Exercise goal: If a line holds an image, leave the image out; write out everything else in the records exactly.
--- START ---
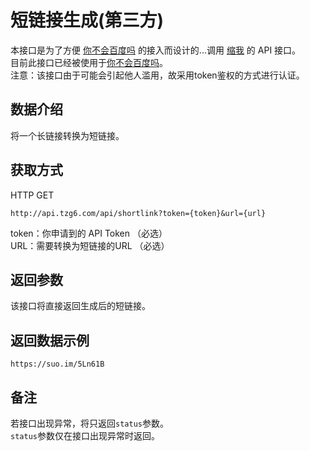 # 短链接生成(第三方)
本接口是为了方便 [你不会百度吗](https://nbhbdm.cn) 的接入而设计的...调用 [缩我](https://suo.im) 的 API 接口。   
目前此接口已经被使用于[你不会百度吗](https://nbhbdm.cn)。   
注意：该接口由于可能会引起他人滥用，故采用token鉴权的方式进行认证。   
## 数据介绍
将一个长链接转换为短链接。
## 获取方式
HTTP GET
```
http://api.tzg6.com/api/shortlink?token={token}&url={url}
```
token：你申请到的 API Token （必选）   
URL：需要转换为短链接的URL （必选）   
## 返回参数
该接口将直接返回生成后的短链接。
## 返回数据示例
```
https://suo.im/5Ln61B
```
## 备注
若接口出现异常，将只返回``` status ```参数。   
``` status ```参数仅在接口出现异常时返回。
--- END ---
Exercise result:
 # 短链接生成(第三方)
本接口是为了方便 [你不会百度吗](https://nbhbdm.cn) 的接入而设计的...调用 [缩我](https://suo.im) 的 API 接口。   
目前此接口已经被使用于[你不会百度吗](https://nbhbdm.cn)。   
注意：该接口由于可能会引起他人滥用，故采用token鉴权的方式进行认证。   
## 数据介绍
将一个长链接转换为短链接。
## 获取方式
HTTP GET
```
http://api.tzg6.com/api/shortlink?token={token}&url={url}
```
token：你申请到的 API Token （必选）   
URL：需要转换为短链接的URL （必选）   
## 返回参数
该接口将直接返回生成后的短链接。
## 返回数据示例
```
https://suo.im/5Ln61B
```
## 备注
若接口出现异常，将只返回``` status ```参数。   
``` status ```参数仅在接口出现异常时返回。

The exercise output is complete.